This thread has been locked.

If you have a related question, please click the "Ask a related question" button in the top right corner. The newly created question will be automatically linked to this question.

C6657 CPU stall

Genius 5785 points

Hello,

I'd like to know a specification about CPU stall cycles. CPU need 10.5 cycles when CPU reads L2SARM via L1D Cache missed. What stall cycles does CPU have when it reads L2SRAM directly if L1D is disabled(SRAM)?

C66x Cache User Guide (SPRUGY8): Table 3-2 L1D Performance Parameters (Number of Stalls)
e2e.ti.com/.../462966

Regards,
Kazu

  • Hi Kazu Kon,

    Please refer the 3.1 Memory Read Performance numbers on Throughput Performance Guide for C66x KeyStone Devices(sprabk5).

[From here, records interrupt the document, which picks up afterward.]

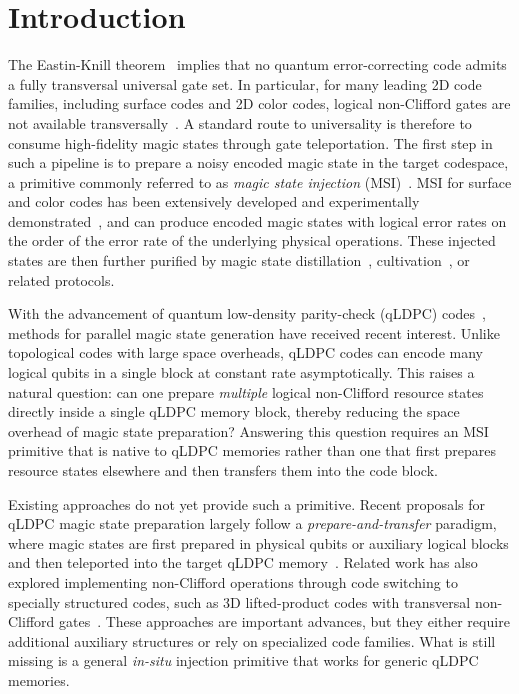 \section{Introduction}
The Eastin-Knill theorem~\cite{eastin_restrictions_2009} implies that no quantum error-correcting code admits a fully transversal universal gate set. In particular, for many leading 2D code families, including surface codes and 2D color codes, logical non-Clifford gates are not available transversally~\cite{bravyi_classification_2013}. A standard route to universality is therefore to consume high-fidelity magic states through gate teleportation. The first step in such a pipeline is to prepare a noisy encoded magic state in the target codespace, a primitive commonly referred to as \emph{magic state injection} (MSI)~\cite{li_magic_2015,lao_magic_2022,gidney_cleaner_2023}. MSI for surface and color codes has been extensively developed and experimentally demonstrated~\cite{daguerre_experimental_2025, dasu_breaking_2025, kim_magic_2024,rodriguez2024experimental}, and can produce encoded magic states with logical error rates on the order of the error rate of the underlying physical operations. These injected states are then further purified by magic state distillation~\cite{bravyi_magic_2012, bravyi_universal_2005,rodriguez2024experimental,xu_distilling_2026}, cultivation~\cite{chamberland_very_2020, chen_efficient_2025-1, gidney_magic_2024, sahay_fold-transversal_2025}, or related protocols.


With the advancement of quantum low-density parity-check (qLDPC) codes~\cite{panteleev_asymptotically_2022, 
panteleev_degenerate_2021, tillich_quantum_2014, kovalev_quantum_2013,breuckmann_quantum_2021,gottesman_fault-tolerant_2014}, methods for parallel magic state generation have received recent interest. 
Unlike topological codes with large space overheads, qLDPC codes can encode many logical qubits in a single block at constant rate asymptotically. 
This raises a natural question: can one prepare \emph{multiple} logical non-Clifford resource states directly inside a single qLDPC memory block, thereby reducing the space overhead of magic state preparation? Answering this question requires an MSI primitive that is native to qLDPC memories rather than one that first prepares resource states elsewhere and then transfers them into the code block.

Existing approaches do not yet provide such a primitive. 
Recent proposals for qLDPC magic state preparation largely follow a \emph{prepare-and-transfer} paradigm, where magic states are first prepared in physical qubits or auxiliary logical blocks and then teleported into the target qLDPC memory~\cite{zhang_constant-overhead_2025,xu_batched_2025}. Related work has also explored implementing non-Clifford operations through code switching to specially structured codes, such as 3D lifted-product codes with transversal non-Clifford gates~\cite{li_transversal_2025}. These approaches are important advances, but they either require additional auxiliary structures or rely on specialized code families. What is still missing is a general \emph{in-situ} injection primitive that works for generic qLDPC memories.

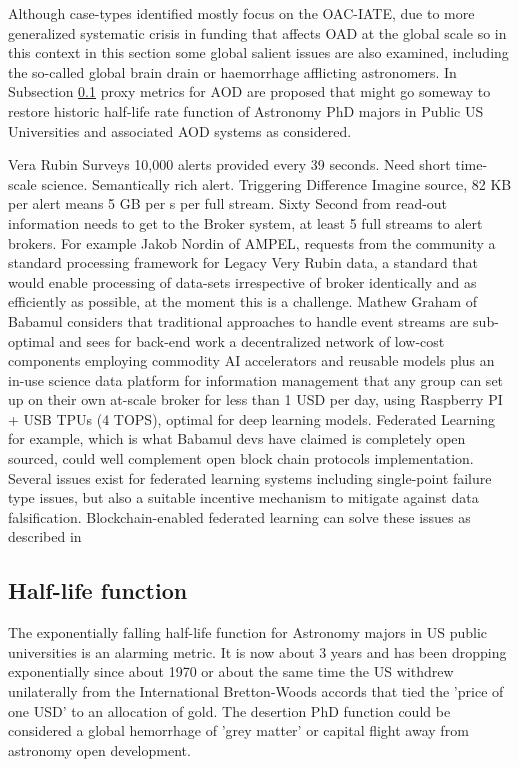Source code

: \documentclass[final,5p,times,twocolumn,authoryear]{elsarticle}
\begin{document}
Although case-types identified mostly focus on  the OAC-IATE, due to more generalized systematic crisis in funding that affects OAD at the global scale so in this context in this section some global salient issues are also examined, including the so-called global brain drain or haemorrhage afflicting astronomers. In Subsection \ref{btc2:sec:sub:half} proxy metrics for AOD are proposed that might go someway to restore historic half-life rate function of Astronomy PhD majors in Public US Universities and associated AOD systems as considered. 

Vera Rubin Surveys 10,000 alerts provided every 39 seconds. Need short time-scale science. Semantically rich alert. Triggering Difference Imagine source, 82 KB per alert means 5 GB per s per full stream. Sixty Second from read-out information needs to get to the Broker system, at least 5 full streams to alert brokers.   For example  Jakob Nordin of AMPEL, requests from the community a standard processing framework for Legacy Very Rubin data, a standard that would enable processing of data-sets irrespective of broker identically and as efficiently as possible, at the moment this is a challenge.  Mathew Graham of Babamul considers that traditional approaches to handle event streams are sub-optimal and sees for back-end work a decentralized network of low-cost components employing commodity AI accelerators and reusable models plus an in-use science data platform for information management that any group can set up on their own at-scale broker for less than 1 USD per day, using Raspberry PI + USB TPUs (4 TOPS), optimal for deep learning models.  Federated Learning for example, which is what Babamul devs have claimed is completely open sourced, could well complement open block chain protocols implementation. Several issues exist for federated learning systems including single-point failure type issues, but also a suitable incentive mechanism to mitigate against data falsification. Blockchain-enabled federated learning can solve these issues as described in 


\subsection{Half-life function}
\label{btc2:sec:sub:half}

The exponentially falling half-life function for Astronomy majors in US public universities is an alarming metric. It is now about 3 years and has been dropping exponentially since about 1970 or about the same time the US withdrew unilaterally from the International Bretton-Woods accords that tied the 'price of one USD' to an allocation of gold. The desertion PhD function could be considered a global hemorrhage of 'grey matter' or capital flight away from astronomy open development.
\end{document}
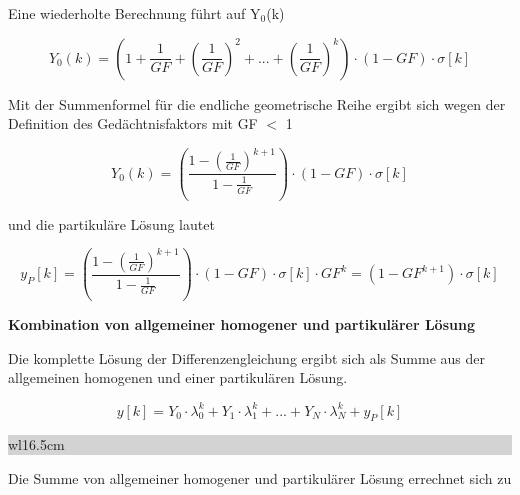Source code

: \noindent Eine wiederholte Berechnung f\"{u}hrt auf Y${}_{0}$(k) 

\begin{equation}\label{eq:foursixtysix}
Y_{0} \left(k\right)=\left(1+\frac{1}{GF} +\left(\frac{1}{GF} \right)^{2} +...+\left(\frac{1}{GF} \right)^{k} \right)\cdot \left(1-GF\right)\cdot \sigma \left[k\right]
\end{equation}

\noindent Mit der Summenformel f\"{u}r die endliche geometrische Reihe ergibt sich wegen der Definition des Ged\"{a}chtnisfaktors mit {\textbar}GF{\textbar} $\mathrm{<}$ 1

\begin{equation}\label{eq:foursixtyseven}
Y_{0} \left(k\right)=\left(\frac{1-\left(\frac{1}{GF} \right)^{k+1} }{1-\frac{1}{GF} } \right)\cdot \left(1-GF\right)\cdot \sigma \left[k\right]
\end{equation}

\noindent und die partikul\"{a}re L\"{o}sung lautet

\begin{equation}\label{eq:foursixtyeight}
y_{P} \left[k\right]=\left(\frac{1-\left(\frac{1}{GF} \right)^{k+1} }{1-\frac{1}{GF} } \right)\cdot \left(1-GF\right)\cdot \sigma \left[k\right]\cdot GF^{k} =\left(1-GF^{k+1} \right)\cdot \sigma \left[k\right]
\end{equation}

\clearpage

{\selectfont
\noindent\textbf{ Kombination von allgemeiner homogener und partikul\"{a}rer L\"{o}sung}} \smallskip

\noindent Die komplette L\"{o}sung der Differenzengleichung ergibt sich als Summe aus der allgemeinen homogenen und einer partikul\"{a}ren L\"{o}sung. 

\begin{equation}\label{eq:foursixtynine}
y\left[k\right]=Y_{0} \cdot \lambda _{0}^{k} +Y_{1} \cdot \lambda _{1}^{k} +...+Y_{N} \cdot \lambda _{N}^{k} +y_{P} \left[k\right]
\end{equation}

\noindent
\colorbox{lightgray}{%
%
\renewcommand\arraystretch{0.6}%
\begin{tabular}{ wl{16.5cm} }
{}
\end{tabular}%
}\medskip

\noindent Die Summe von allgemeiner homogener und partikul\"{a}rer L\"{o}sung errechnet sich zu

    http://www.ti.com/lit/sprabk5

    Thank you

  • Hello Rajasekaran,

    Thank you for your information. But I'm a little confused because each of the document is different description about DSP stall. The case is Single Read, Source L2RAM and L1DCache Miss. Could you tell me the difference?

    1) Cache User Guide (SPRUGY8): 10.5 cycles (10 or 11)
    2) Throughput application note (SPRABK5A1): 7 cycles

    Actually, the information I want is not L1D missed but L1D disabled. I measured these cases. I think that L1D disabled is faster than L1D missed. I want accurate information during L1D disabled.

    Regards,
    Kazu

  • Hello Rajasekaran,

    Could you please give me an answer?

    Regards,
    Kazu

  • Kazu

    I think that you are right.  L1D miss may requires loading new value to L1D and evicted the previous value that might take more time.  You do not need to disable L1d, all you need is disable the cache in L1d  (I assume this is what you mean) and use L1D as SRAM.  In that case, the core can access vectors that are stored in L1D with 0 wait-states 


    Does it make sense?  If this is enough for you close the thread

    Ran

  • Hello Ran,

    Thank you for your reply. I'm sorry for asking the same question many times. Which is correct cpu stall cycles? In this case, L1D-Cache missed and reading from L2-SRAM.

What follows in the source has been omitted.